The Channel Surfer: “The New Normal”

Story by Emily Albrent, Chief Copy Editor

After weeks and weeks of waiting, finally new fall shows are starting to air, and the one that I chose to watch for this week is “The New Normal,” which airs on Tuesday’s at 8:30 p.m. on NBC.

The show is based around Bryan (Andrew Rannells) and David (Justin Bartha), a couple from Los Angeles whose dream is to have a baby. They look through many surrogate choices and end up meeting Goldie (Georgia King) who has moved to Los Angeles with her daughter.

They all decide that Goldie is the perfect choice for a surrogate, but the story doesn’t end there. Goldie’s crude, homophobic grandmother is determined to stay in her life no matter what by following her to L.A.

Upon first glance, I thought that this show was going to be hilarious and definitely worth watching every week and as I began to view the first episode, I could hardly keep up.

The first episode went from point A to Z in a matter of minutes, and by the end of the episode it was like a whole season went by. But even though the first episode was fast, I really, really loved the acting and the actors they chose to play the parts.

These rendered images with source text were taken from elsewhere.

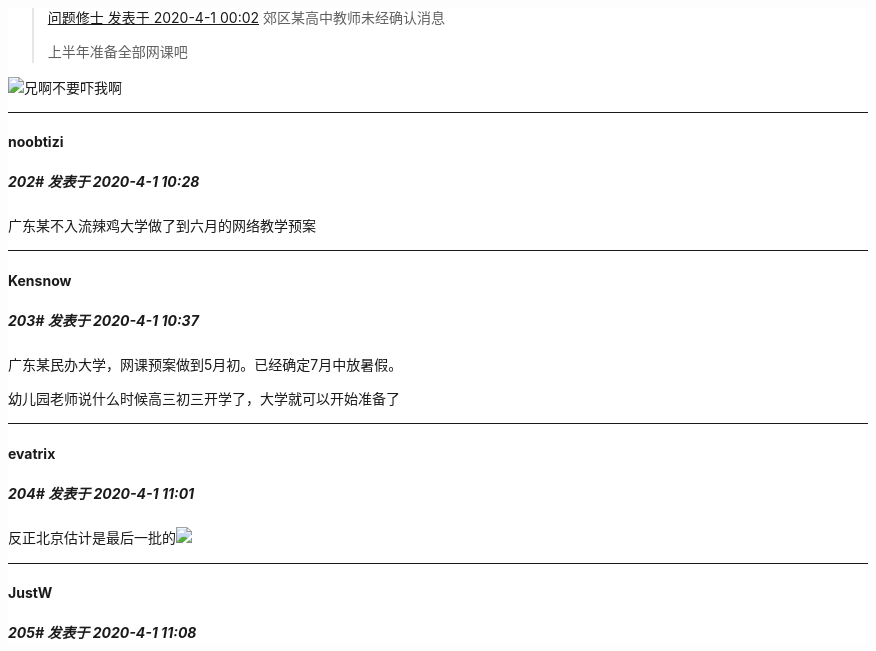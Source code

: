 
<blockquote><a href="httphttps://bbs.saraba1st.com/2b/forum.php?mod=redirect&amp;goto=findpost&amp;pid=46939680&amp;ptid=1920664" target="_blank">问题修士 发表于 2020-4-1 00:02</a>
郊区某高中教师未经确认消息

上半年准备全部网课吧</blockquote>
<img src="https://static.saraba1st.com/image/smiley/face2017/068.png" referrerpolicy="no-referrer">兄啊不要吓我啊







-----

####  noobtizi  
##### 202#       发表于 2020-4-1 10:28




广东某不入流辣鸡大学做了到六月的网络教学预案







-----

####  Kensnow  
##### 203#       发表于 2020-4-1 10:37




广东某民办大学，网课预案做到5月初。已经确定7月中放暑假。

幼儿园老师说什么时候高三初三开学了，大学就可以开始准备了







-----

####  evatrix  
##### 204#       发表于 2020-4-1 11:01




反正北京估计是最后一批的<img src="https://static.saraba1st.com/image/smiley/face2017/004.gif" referrerpolicy="no-referrer">







-----

####  JustW  
##### 205#       发表于 2020-4-1 11:08
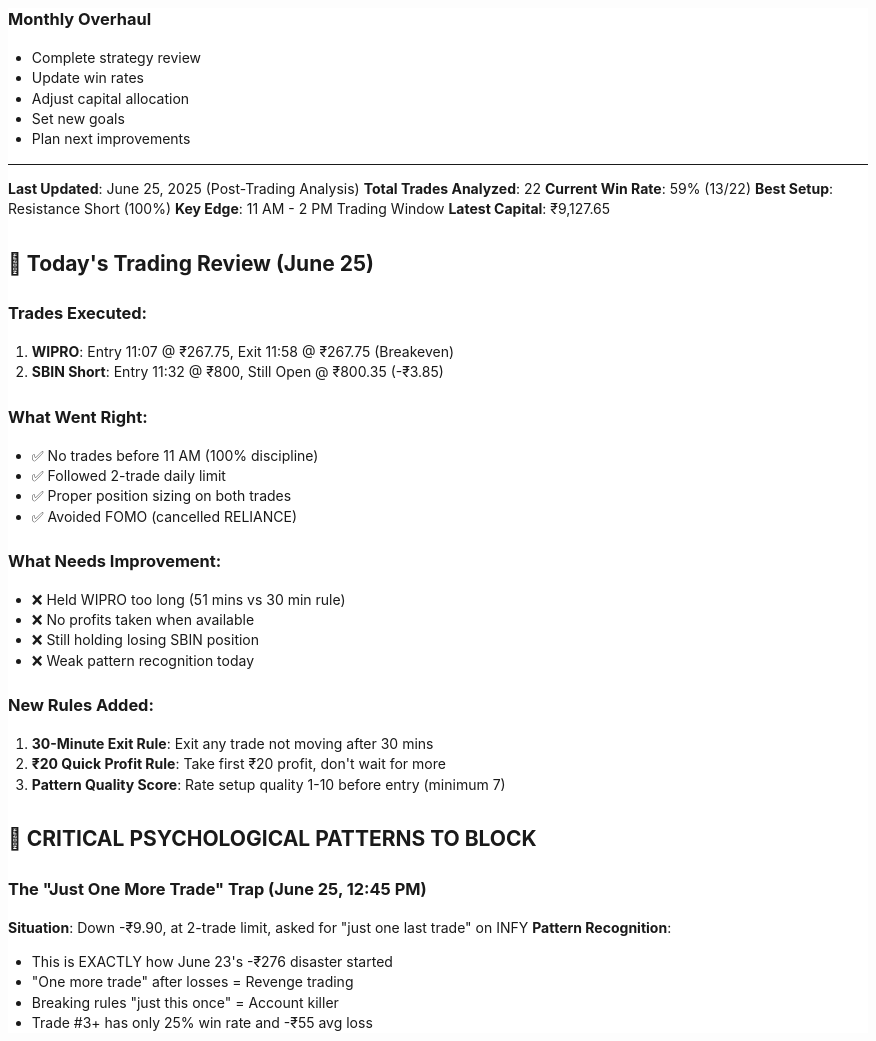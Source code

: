 ### Monthly Overhaul
- Complete strategy review
- Update win rates
- Adjust capital allocation
- Set new goals
- Plan next improvements

---

**Last Updated**: June 25, 2025 (Post-Trading Analysis)
**Total Trades Analyzed**: 22
**Current Win Rate**: 59% (13/22)
**Best Setup**: Resistance Short (100%)
**Key Edge**: 11 AM - 2 PM Trading Window
**Latest Capital**: ₹9,127.65

## 📝 Today's Trading Review (June 25)

### Trades Executed:
1. **WIPRO**: Entry 11:07 @ ₹267.75, Exit 11:58 @ ₹267.75 (Breakeven)
2. **SBIN Short**: Entry 11:32 @ ₹800, Still Open @ ₹800.35 (-₹3.85)

### What Went Right:
- ✅ No trades before 11 AM (100% discipline)
- ✅ Followed 2-trade daily limit
- ✅ Proper position sizing on both trades
- ✅ Avoided FOMO (cancelled RELIANCE)

### What Needs Improvement:
- ❌ Held WIPRO too long (51 mins vs 30 min rule)
- ❌ No profits taken when available
- ❌ Still holding losing SBIN position
- ❌ Weak pattern recognition today

### New Rules Added:
1. **30-Minute Exit Rule**: Exit any trade not moving after 30 mins
2. **₹20 Quick Profit Rule**: Take first ₹20 profit, don't wait for more
3. **Pattern Quality Score**: Rate setup quality 1-10 before entry (minimum 7)

## 🚨 CRITICAL PSYCHOLOGICAL PATTERNS TO BLOCK

### The "Just One More Trade" Trap (June 25, 12:45 PM)
**Situation**: Down -₹9.90, at 2-trade limit, asked for "just one last trade" on INFY
**Pattern Recognition**:
- This is EXACTLY how June 23's -₹276 disaster started
- "One more trade" after losses = Revenge trading
- Breaking rules "just this once" = Account killer
- Trade #3+ has only 25% win rate and -₹55 avg loss
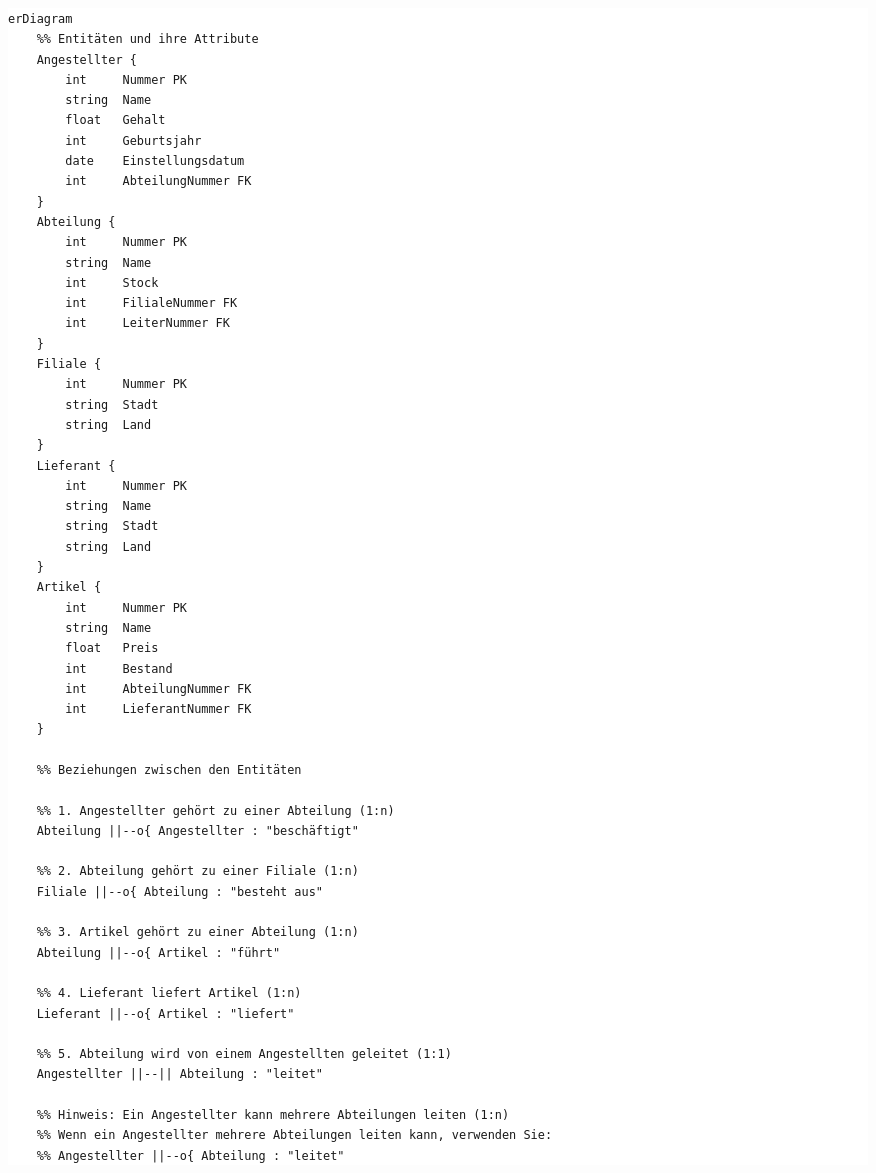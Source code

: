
 ```mermaid
erDiagram
    %% Entitäten und ihre Attribute
    Angestellter {
        int     Nummer PK
        string  Name
        float   Gehalt
        int     Geburtsjahr
        date    Einstellungsdatum
        int     AbteilungNummer FK
    }
    Abteilung {
        int     Nummer PK
        string  Name
        int     Stock
        int     FilialeNummer FK
        int     LeiterNummer FK
    }
    Filiale {
        int     Nummer PK
        string  Stadt
        string  Land
    }
    Lieferant {
        int     Nummer PK
        string  Name
        string  Stadt
        string  Land
    }
    Artikel {
        int     Nummer PK
        string  Name
        float   Preis
        int     Bestand
        int     AbteilungNummer FK
        int     LieferantNummer FK
    }

    %% Beziehungen zwischen den Entitäten

    %% 1. Angestellter gehört zu einer Abteilung (1:n)
    Abteilung ||--o{ Angestellter : "beschäftigt"

    %% 2. Abteilung gehört zu einer Filiale (1:n)
    Filiale ||--o{ Abteilung : "besteht aus"

    %% 3. Artikel gehört zu einer Abteilung (1:n)
    Abteilung ||--o{ Artikel : "führt"

    %% 4. Lieferant liefert Artikel (1:n)
    Lieferant ||--o{ Artikel : "liefert"

    %% 5. Abteilung wird von einem Angestellten geleitet (1:1)
    Angestellter ||--|| Abteilung : "leitet"

    %% Hinweis: Ein Angestellter kann mehrere Abteilungen leiten (1:n)
    %% Wenn ein Angestellter mehrere Abteilungen leiten kann, verwenden Sie:
    %% Angestellter ||--o{ Abteilung : "leitet"

```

It was believable and honest and I hope that the show continues this way. Fantastic acting definitely makes or breaks a show. They only qualm I had was about the grandmother.

Her and her homophobic and racist remarks almost deserved a show of their own. I spent most of the time trying to understand her character and why she said the things she said instead of focusing on the main characters and their life story.

In a comedy with such a lovable plot line, the grandmother kind of sucked the fun out of it all.  I get how her character is supposed to be an extremist, but wow, one nasty remark after another just got tired and boring.

It’s one thing to have different viewpoints and conflict or tension between characters, but all I saw was a one-dimensional character, and at the end of episode one, I was wondering who were supposed to be the real main characters.

Even though I feel like this show could have been executed a little differently in regards to the pace, I love how shows are coming out now that are embracing the fact that there is no such thing as being “normal.” Or there is no such thing as a “normal” family.

The show is a great example of the fact that the nuclear family is hardly a “be all, end all” family structure.

I appreciate the show for really going for it and not shying away from anything controversial.  It is a great way to show acceptance in today’s society.

Maybe I won’t plan my schedule around the next episode, but I didn’t feel like the time I spent watching was wasted. So decide for yourself, take a half an hour and watch the first episode and make your own judgment, you may find your new favorite show.